I always wondered why my fellow Hacker News readers went ballistic against
Theranos but remained coy about Soylent. I guess we are just as much 'sheeple'
as anyone else.

------
neilsharma
I always have a bottle of soylent in my backpack for emergencies, or if I'm in
SF for half a day and don't want to waste $10 on a sandwich I can finish in 3
bites.

That said, I'm not a big fan of its macros. I don't really care about
following food pyramid guidelines and would prefer something with less sugar,
fewer starches, and a different oil blend. I make "life-changing bread" [0] on
occasion, and its basically my all-natural soylent alternative (I substitute
out most of the oats for more seeds + bran and add protein powder).
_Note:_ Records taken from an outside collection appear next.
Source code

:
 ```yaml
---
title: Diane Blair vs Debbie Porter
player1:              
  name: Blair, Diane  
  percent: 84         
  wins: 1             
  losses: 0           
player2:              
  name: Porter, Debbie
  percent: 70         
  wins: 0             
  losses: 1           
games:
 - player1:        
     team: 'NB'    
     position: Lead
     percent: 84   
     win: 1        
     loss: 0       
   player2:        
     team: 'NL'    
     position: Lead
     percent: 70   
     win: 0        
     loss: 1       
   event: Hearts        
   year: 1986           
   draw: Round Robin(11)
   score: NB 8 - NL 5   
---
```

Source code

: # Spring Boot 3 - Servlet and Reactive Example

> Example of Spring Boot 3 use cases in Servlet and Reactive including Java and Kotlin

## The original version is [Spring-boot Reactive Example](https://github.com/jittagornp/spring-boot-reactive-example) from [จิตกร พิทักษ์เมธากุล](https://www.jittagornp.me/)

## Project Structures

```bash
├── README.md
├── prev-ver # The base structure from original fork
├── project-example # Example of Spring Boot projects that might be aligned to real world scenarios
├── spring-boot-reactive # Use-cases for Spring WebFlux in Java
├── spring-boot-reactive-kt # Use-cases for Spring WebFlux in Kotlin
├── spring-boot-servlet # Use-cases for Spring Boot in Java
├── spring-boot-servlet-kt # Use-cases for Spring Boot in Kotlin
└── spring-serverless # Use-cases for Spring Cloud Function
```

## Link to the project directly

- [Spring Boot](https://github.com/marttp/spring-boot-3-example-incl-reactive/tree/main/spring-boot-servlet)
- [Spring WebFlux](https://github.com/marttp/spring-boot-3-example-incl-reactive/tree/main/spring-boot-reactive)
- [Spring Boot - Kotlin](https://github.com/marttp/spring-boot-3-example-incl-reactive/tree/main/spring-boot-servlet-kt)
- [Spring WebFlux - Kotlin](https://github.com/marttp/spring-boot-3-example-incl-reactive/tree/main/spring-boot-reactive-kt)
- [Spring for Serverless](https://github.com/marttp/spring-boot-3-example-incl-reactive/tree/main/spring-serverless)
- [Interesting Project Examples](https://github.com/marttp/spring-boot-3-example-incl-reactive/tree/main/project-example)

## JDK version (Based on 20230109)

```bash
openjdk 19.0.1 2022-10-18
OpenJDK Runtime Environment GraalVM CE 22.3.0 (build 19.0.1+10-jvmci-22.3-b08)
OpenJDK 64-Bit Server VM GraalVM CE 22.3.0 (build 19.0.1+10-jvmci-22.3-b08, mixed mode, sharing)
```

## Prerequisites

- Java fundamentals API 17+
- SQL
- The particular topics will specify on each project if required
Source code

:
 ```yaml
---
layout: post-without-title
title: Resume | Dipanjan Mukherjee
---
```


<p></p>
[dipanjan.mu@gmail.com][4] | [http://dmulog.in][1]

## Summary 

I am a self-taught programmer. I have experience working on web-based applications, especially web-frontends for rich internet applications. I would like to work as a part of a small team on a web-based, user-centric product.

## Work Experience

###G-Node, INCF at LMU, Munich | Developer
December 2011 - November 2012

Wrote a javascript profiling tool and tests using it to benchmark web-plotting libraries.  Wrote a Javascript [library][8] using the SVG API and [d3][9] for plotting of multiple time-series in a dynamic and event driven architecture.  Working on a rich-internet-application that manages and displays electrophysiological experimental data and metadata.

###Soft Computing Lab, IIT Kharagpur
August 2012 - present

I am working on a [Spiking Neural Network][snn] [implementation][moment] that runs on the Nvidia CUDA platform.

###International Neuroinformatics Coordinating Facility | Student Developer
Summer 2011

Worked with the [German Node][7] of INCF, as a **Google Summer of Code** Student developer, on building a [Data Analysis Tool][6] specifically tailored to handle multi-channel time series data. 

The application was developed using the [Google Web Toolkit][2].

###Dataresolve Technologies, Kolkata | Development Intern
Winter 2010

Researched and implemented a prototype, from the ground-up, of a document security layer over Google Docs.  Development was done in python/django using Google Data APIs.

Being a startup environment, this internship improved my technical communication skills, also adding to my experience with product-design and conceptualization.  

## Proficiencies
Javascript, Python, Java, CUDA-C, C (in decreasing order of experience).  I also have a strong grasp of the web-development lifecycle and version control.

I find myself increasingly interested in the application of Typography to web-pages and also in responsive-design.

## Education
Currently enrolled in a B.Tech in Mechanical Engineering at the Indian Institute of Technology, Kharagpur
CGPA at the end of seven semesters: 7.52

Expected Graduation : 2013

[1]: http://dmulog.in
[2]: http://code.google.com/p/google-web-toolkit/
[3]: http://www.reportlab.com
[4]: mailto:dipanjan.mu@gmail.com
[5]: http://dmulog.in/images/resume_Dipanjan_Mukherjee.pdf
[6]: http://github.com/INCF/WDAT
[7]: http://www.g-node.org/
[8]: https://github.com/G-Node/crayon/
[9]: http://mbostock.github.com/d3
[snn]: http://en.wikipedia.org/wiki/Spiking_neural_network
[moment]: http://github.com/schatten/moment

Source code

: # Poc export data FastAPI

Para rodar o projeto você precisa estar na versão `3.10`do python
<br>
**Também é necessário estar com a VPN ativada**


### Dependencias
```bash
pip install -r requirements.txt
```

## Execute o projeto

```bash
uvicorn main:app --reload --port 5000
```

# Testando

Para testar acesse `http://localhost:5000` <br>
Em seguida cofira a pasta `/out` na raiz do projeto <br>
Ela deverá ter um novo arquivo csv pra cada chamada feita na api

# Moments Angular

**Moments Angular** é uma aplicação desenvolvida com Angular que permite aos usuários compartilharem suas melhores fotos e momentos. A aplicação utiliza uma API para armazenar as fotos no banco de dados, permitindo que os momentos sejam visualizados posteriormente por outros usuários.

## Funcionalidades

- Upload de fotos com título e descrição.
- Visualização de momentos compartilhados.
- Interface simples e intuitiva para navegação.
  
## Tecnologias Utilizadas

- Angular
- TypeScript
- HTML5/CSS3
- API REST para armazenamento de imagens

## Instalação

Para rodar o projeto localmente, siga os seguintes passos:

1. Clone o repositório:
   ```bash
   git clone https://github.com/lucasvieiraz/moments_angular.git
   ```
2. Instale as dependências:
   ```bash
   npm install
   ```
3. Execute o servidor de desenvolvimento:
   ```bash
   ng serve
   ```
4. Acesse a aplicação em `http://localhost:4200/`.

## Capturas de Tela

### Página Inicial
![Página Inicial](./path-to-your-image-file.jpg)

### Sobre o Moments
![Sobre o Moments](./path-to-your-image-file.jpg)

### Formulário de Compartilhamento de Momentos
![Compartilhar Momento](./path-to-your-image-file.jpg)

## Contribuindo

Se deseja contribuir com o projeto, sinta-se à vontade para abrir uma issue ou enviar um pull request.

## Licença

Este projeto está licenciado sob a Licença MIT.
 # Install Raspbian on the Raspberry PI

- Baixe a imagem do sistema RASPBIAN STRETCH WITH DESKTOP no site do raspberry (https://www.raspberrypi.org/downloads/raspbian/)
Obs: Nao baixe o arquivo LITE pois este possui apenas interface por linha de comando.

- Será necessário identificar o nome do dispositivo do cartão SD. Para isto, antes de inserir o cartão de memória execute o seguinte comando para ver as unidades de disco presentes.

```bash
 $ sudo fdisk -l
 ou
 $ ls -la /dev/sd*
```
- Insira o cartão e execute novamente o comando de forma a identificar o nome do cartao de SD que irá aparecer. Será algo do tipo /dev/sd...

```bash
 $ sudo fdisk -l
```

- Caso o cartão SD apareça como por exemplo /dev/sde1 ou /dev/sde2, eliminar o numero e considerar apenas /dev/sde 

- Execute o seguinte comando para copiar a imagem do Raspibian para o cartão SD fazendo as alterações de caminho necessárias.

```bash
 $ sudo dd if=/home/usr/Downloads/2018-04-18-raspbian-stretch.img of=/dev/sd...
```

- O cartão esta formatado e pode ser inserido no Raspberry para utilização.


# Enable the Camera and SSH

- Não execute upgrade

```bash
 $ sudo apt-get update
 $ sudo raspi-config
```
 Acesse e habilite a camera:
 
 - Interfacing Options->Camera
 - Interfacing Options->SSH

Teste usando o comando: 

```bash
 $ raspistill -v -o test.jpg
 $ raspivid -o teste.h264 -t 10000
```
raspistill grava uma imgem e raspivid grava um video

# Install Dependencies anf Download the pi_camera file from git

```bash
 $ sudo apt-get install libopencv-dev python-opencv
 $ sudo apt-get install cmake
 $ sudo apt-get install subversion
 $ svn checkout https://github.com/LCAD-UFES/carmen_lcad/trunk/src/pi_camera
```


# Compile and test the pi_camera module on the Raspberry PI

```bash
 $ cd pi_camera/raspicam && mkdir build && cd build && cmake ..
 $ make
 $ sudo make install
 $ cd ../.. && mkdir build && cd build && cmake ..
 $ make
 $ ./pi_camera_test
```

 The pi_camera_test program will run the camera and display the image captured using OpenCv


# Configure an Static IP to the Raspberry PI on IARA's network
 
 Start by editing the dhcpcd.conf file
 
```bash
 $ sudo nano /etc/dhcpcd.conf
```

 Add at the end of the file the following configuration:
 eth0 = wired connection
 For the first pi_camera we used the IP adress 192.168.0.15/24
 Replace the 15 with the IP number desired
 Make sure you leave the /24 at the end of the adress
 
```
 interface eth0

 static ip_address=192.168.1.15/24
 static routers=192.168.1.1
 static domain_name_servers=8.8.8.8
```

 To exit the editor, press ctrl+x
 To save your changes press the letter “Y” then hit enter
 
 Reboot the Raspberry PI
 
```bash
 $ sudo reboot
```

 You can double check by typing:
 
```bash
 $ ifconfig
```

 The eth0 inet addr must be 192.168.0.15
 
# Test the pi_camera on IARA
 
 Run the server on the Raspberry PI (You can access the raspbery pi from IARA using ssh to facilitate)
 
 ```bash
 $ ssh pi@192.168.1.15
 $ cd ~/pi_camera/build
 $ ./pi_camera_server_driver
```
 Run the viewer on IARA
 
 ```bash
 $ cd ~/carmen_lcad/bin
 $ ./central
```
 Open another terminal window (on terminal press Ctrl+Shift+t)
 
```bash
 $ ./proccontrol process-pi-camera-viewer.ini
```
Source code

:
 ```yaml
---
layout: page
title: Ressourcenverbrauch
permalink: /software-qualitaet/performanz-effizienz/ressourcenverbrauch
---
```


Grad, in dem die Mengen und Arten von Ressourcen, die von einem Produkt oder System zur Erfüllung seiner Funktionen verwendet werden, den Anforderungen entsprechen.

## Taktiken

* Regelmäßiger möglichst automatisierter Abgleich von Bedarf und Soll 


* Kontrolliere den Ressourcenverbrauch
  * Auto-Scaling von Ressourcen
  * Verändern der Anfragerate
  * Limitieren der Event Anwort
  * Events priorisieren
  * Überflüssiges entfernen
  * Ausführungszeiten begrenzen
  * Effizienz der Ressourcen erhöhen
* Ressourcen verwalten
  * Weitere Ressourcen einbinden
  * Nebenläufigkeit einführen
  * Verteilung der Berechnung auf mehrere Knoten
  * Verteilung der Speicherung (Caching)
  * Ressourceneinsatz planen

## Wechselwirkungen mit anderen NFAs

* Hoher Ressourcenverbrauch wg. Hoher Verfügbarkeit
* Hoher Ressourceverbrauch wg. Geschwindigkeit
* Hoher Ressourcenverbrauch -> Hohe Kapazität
It doesn't
taste great, but that's not the point here.

Was looking into getting the powder when my current batch of drinks finish,
but I suppose I'll revisit this decision after soylent addresses these issues.

Still not sure if soylent actually replaces meals -- I end up chugging a
bottle and then buying food most of the time. 400kcals makes for a nice snack,
but simply isn't enough food to replace a meal.

[0]
[https://www.google.com/search?q=lifechanging+bread&oq=lifech...](https://www.google.com/search?q=lifechanging+bread&oq=lifechanging+bread&aqs=chrome..69i57j0l5.1709j0j7&sourceid=chrome&ie=UTF-8)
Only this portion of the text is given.